TASK GOAL >> Tally the lines below that hold the string "content", and give only the tally.

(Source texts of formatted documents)
BEGIN

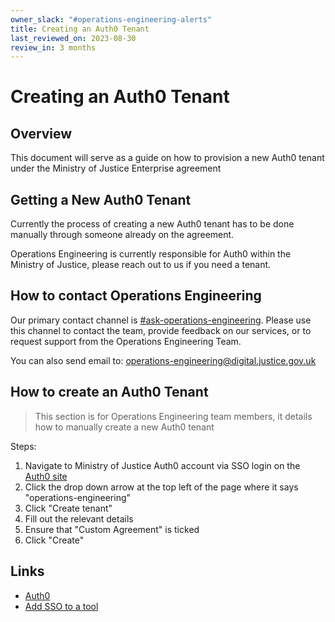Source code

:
 ```yaml
---
owner_slack: "#operations-engineering-alerts"
title: Creating an Auth0 Tenant
last_reviewed_on: 2023-08-30
review_in: 3 months
---
```


# Creating an Auth0 Tenant

## Overview

This document will serve as a guide on how to provision a new Auth0 tenant under the Ministry of Justice Enterprise agreement

## Getting a New Auth0 Tenant

Currently the process of creating a new Auth0 tenant has to be done manually through someone already on the agreement.

Operations Engineering is currently responsible for Auth0 within the Ministry of Justice, please reach out to us if you need a tenant.

## How to contact Operations Engineering

Our primary contact channel is [#ask-operations-engineering](https://mojdt.slack.com/archives/C01BUKJSZD4). Please use this channel to contact the team, provide feedback on our services, or to request support from the Operations Engineering Team.

You can also send email to: <operations-engineering@digital.justice.gov.uk>

## How to create an Auth0 Tenant

> This section is for Operations Engineering team members, it details how to manually create a new Auth0 tenant

Steps:

1. Navigate to Ministry of Justice Auth0 account via SSO login on the [Auth0 site](https://auth0.com/)
2. Click the drop down arrow at the top left of the page where it says "operations-engineering"
3. Click "Create tenant"
4. Fill out the relevant details
5. Ensure that "Custom Agreement" is ticked
6. Click "Create"

## Links

- [Auth0](https://auth0.com/)
- [Add SSO to a tool](https://operations-engineering.service.justice.gov.uk/documentation/runbooks/services/add-sso-to-a-tool.html)
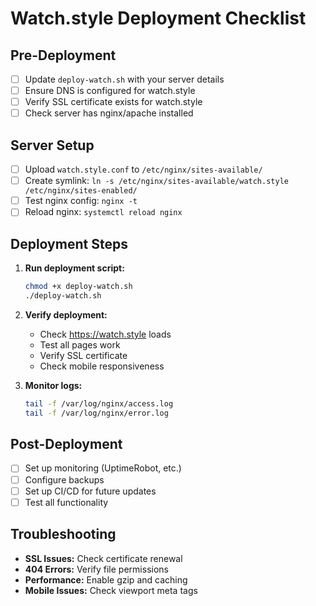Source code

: # Watch.style Deployment Checklist

## Pre-Deployment
- [ ] Update `deploy-watch.sh` with your server details
- [ ] Ensure DNS is configured for watch.style
- [ ] Verify SSL certificate exists for watch.style
- [ ] Check server has nginx/apache installed

## Server Setup
- [ ] Upload `watch.style.conf` to `/etc/nginx/sites-available/`
- [ ] Create symlink: `ln -s /etc/nginx/sites-available/watch.style /etc/nginx/sites-enabled/`
- [ ] Test nginx config: `nginx -t`
- [ ] Reload nginx: `systemctl reload nginx`

## Deployment Steps
1. **Run deployment script:**
   ```bash
   chmod +x deploy-watch.sh
   ./deploy-watch.sh
   ```

2. **Verify deployment:**
   - Check https://watch.style loads
   - Test all pages work
   - Verify SSL certificate
   - Check mobile responsiveness

3. **Monitor logs:**
   ```bash
   tail -f /var/log/nginx/access.log
   tail -f /var/log/nginx/error.log
   ```

## Post-Deployment
- [ ] Set up monitoring (UptimeRobot, etc.)
- [ ] Configure backups
- [ ] Set up CI/CD for future updates
- [ ] Test all functionality

## Troubleshooting
- **SSL Issues:** Check certificate renewal
- **404 Errors:** Verify file permissions
- **Performance:** Enable gzip and caching
- **Mobile Issues:** Check viewport meta tags 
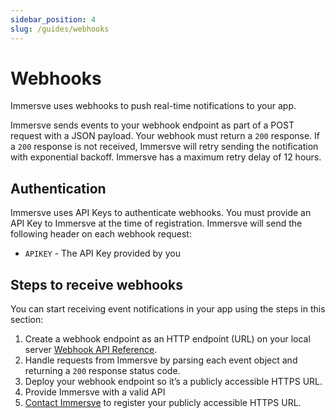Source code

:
 ```yaml
---
sidebar_position: 4
slug: /guides/webhooks
---
```


# Webhooks

Immersve uses webhooks to push real-time notifications to your app.

Immersve sends events to your webhook endpoint as part of a POST request with a JSON payload. Your webhook must return
a `200` response. If a `200` response is not received, Immersve will retry sending the notification with exponential
backoff. Immersve has a maximum retry delay of 12 hours.

## Authentication

Immersve uses API Keys to authenticate webhooks. You must provide an API Key to Immersve at the time of registration.
Immersve will send the following header
on each webhook request:

- `APIKEY` - The API Key provided by you

## Steps to receive webhooks

You can start receiving event notifications in your app using the steps in this section:

1. Create a webhook endpoint as an HTTP endpoint (URL) on your local
   server [Webhook API Reference](/api-reference/webhooks).
2. Handle requests from Immersve by parsing each event object and returning a `200` response status code.
3. Deploy your webhook endpoint so it’s a publicly accessible HTTPS URL.
4. Provide Immersve with a valid API
5. [Contact Immersve](mailto:info@immersve.com) to register your publicly accessible HTTPS URL.
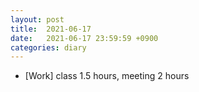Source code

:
 ```yaml
---
layout: post
title:  2021-06-17
date:   2021-06-17 23:59:59 +0900
categories: diary
---
```


- [Work] class 1.5 hours, meeting 2 hours
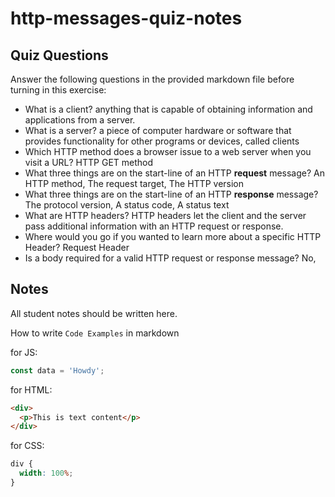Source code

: # http-messages-quiz-notes

## Quiz Questions

Answer the following questions in the provided markdown file before turning in this exercise:

- What is a client?
  anything that is capable of obtaining information and applications from a server.
- What is a server?
  a piece of computer hardware or software that provides functionality for other programs or devices, called clients
- Which HTTP method does a browser issue to a web server when you visit a URL?
  HTTP GET method
- What three things are on the start-line of an HTTP **request** message?
  An HTTP method, The request target, The HTTP version
- What three things are on the start-line of an HTTP **response** message?
  The protocol version, A status code, A status text
- What are HTTP headers?
  HTTP headers let the client and the server pass additional information with an HTTP request or response.
- Where would you go if you wanted to learn more about a specific HTTP Header?
  Request Header
- Is a body required for a valid HTTP request or response message?
  No,

## Notes

All student notes should be written here.

How to write `Code Examples` in markdown

for JS:

```javascript
const data = 'Howdy';
```

for HTML:

```html
<div>
  <p>This is text content</p>
</div>
```

for CSS:

```css
div {
  width: 100%;
}
```
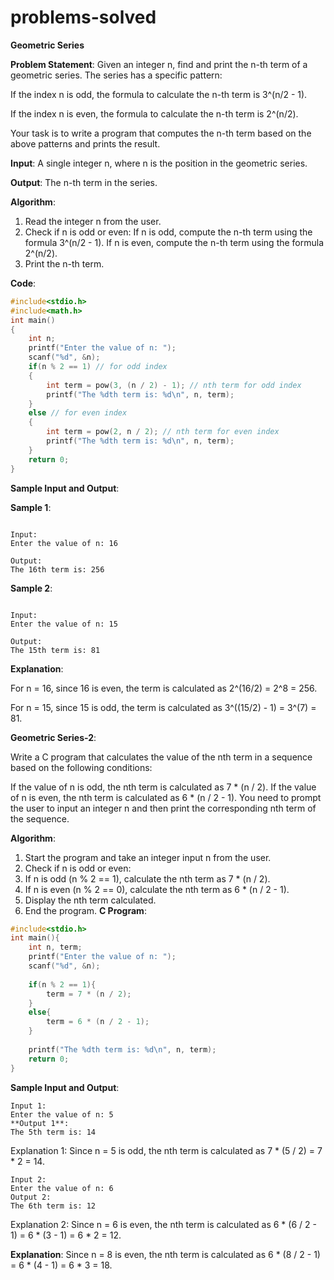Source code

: # problems-solved
**Geometric Series**

**Problem Statement**:
Given an integer n, find and print the n-th term of a geometric series. The series has a specific pattern:

 If the index n is odd, the formula to calculate the n-th term is 3^(n/2 - 1).
 
 If the index n is even, the formula to calculate the n-th term is 2^(n/2).
 
Your task is to write a program that computes the n-th term based on the above patterns and prints the result.

**Input**:
A single integer n, where n is the position in the geometric series.

**Output**:
The n-th term in the series.

**Algorithm**:
1. Read the integer n from the user.
2. Check if n is odd or even:
      If n is odd, compute the n-th term using the formula 3^(n/2 - 1).
      If n is even, compute the n-th term using the formula 2^(n/2).
3. Print the n-th term.

**Code**:
```c
#include<stdio.h>
#include<math.h>
int main()
{
    int n;
    printf("Enter the value of n: ");
    scanf("%d", &n);
    if(n % 2 == 1) // for odd index
    {
        int term = pow(3, (n / 2) - 1); // nth term for odd index
        printf("The %dth term is: %d\n", n, term);
    }
    else // for even index
    {
        int term = pow(2, n / 2); // nth term for even index
        printf("The %dth term is: %d\n", n, term);
    }
    return 0;
}
```

**Sample Input and Output**:

**Sample 1**:
```

Input:
Enter the value of n: 16

Output:
The 16th term is: 256
```

**Sample 2**:
```

Input:
Enter the value of n: 15

Output:
The 15th term is: 81
```

**Explanation**:

For n = 16, since 16 is even, the term is calculated as 2^(16/2) = 2^8 = 256.

For n = 15, since 15 is odd, the term is calculated as 3^((15/2) - 1) = 3^(7) = 81.



**Geometric Series-2**:

Write a C program that calculates the value of the nth term in a sequence based on the following conditions:

 If the value of n is odd, the nth term is calculated as 7 * (n / 2).
 If the value of n is even, the nth term is calculated as 6 * (n / 2 - 1).
 You need to prompt the user to input an integer n and then print the corresponding nth term of the sequence.

**Algorithm**:
1. Start the program and take an integer input n from the user.
2. Check if n is odd or even:
3. If n is odd (n % 2 == 1), calculate the nth term as 7 * (n / 2).
4. If n is even (n % 2 == 0), calculate the nth term as 6 * (n / 2 - 1).
5. Display the nth term calculated.
6. End the program.
**C Program**:
```c
#include<stdio.h>
int main(){
    int n, term;
    printf("Enter the value of n: ");
    scanf("%d", &n);
   
    if(n % 2 == 1){
        term = 7 * (n / 2);
    }
    else{
        term = 6 * (n / 2 - 1);
    }
   
    printf("The %dth term is: %d\n", n, term);
    return 0;
}
```
**Sample Input and Output**:
```
Input 1:
Enter the value of n: 5
**Output 1**:
The 5th term is: 14
```
Explanation 1:
Since n = 5 is odd, the nth term is calculated as 7 * (5 / 2) = 7 * 2 = 14.
```
Input 2:
Enter the value of n: 6
Output 2:
The 6th term is: 12
```
Explanation 2:
Since n = 6 is even, the nth term is calculated as 6 * (6 / 2 - 1) = 6 * (3 - 1) = 6 * 2 = 12.

**Explanation**:
Since n = 8 is even, the nth term is calculated as 6 * (8 / 2 - 1) = 6 * (4 - 1) = 6 * 3 = 18.

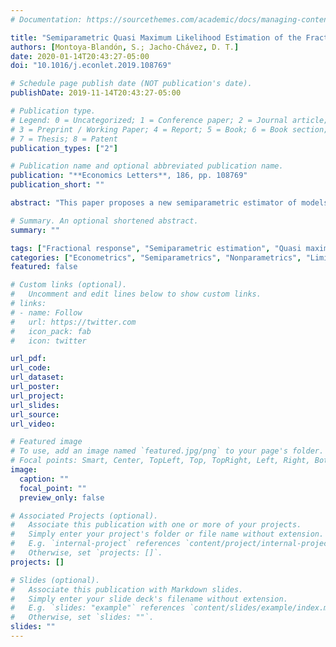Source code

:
 ```yaml
---
# Documentation: https://sourcethemes.com/academic/docs/managing-content/

title: "Semiparametric Quasi Maximum Likelihood Estimation of the Fractional Response Model"
authors: [Montoya-Blandón, S.; Jacho-Chávez, D. T.]
date: 2020-01-14T20:43:27-05:00
doi: "10.1016/j.econlet.2019.108769"

# Schedule page publish date (NOT publication's date).
publishDate: 2019-11-14T20:43:27-05:00

# Publication type.
# Legend: 0 = Uncategorized; 1 = Conference paper; 2 = Journal article;
# 3 = Preprint / Working Paper; 4 = Report; 5 = Book; 6 = Book section;
# 7 = Thesis; 8 = Patent
publication_types: ["2"]

# Publication name and optional abbreviated publication name.
publication: "**Economics Letters**, 186, pp. 108769"
publication_short: ""

abstract: "This paper proposes a new semiparametric estimator of models where the response random variable is a fraction. The estimator is constructed by optimizing a semiparametric quasi-maximum likelihood that utilizes kernel smoothing. Under suitable conditions, the consistency and asymptotic normality of the proposed estimator is established allowing for data-driven bandwidth choices as well as random trimming, and its flexibility and robustness are showcased in a Monte Carlo experiment and an empirical application."

# Summary. An optional shortened abstract.
summary: ""

tags: ["Fractional response", "Semiparametric estimation", "Quasi maximum likelihood", "Misspecification"]
categories: ["Econometrics", "Semiparametrics", "Nonparametrics", "Limited Dependent Variables"]
featured: false

# Custom links (optional).
#   Uncomment and edit lines below to show custom links.
# links:
# - name: Follow
#   url: https://twitter.com
#   icon_pack: fab
#   icon: twitter

url_pdf:
url_code:
url_dataset:
url_poster:
url_project:
url_slides:
url_source:
url_video:

# Featured image
# To use, add an image named `featured.jpg/png` to your page's folder. 
# Focal points: Smart, Center, TopLeft, Top, TopRight, Left, Right, BottomLeft, Bottom, BottomRight.
image:
  caption: ""
  focal_point: ""
  preview_only: false

# Associated Projects (optional).
#   Associate this publication with one or more of your projects.
#   Simply enter your project's folder or file name without extension.
#   E.g. `internal-project` references `content/project/internal-project/index.md`.
#   Otherwise, set `projects: []`.
projects: []

# Slides (optional).
#   Associate this publication with Markdown slides.
#   Simply enter your slide deck's filename without extension.
#   E.g. `slides: "example"` references `content/slides/example/index.md`.
#   Otherwise, set `slides: ""`.
slides: ""
---
```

END

WRITTEN ANSWER >> 4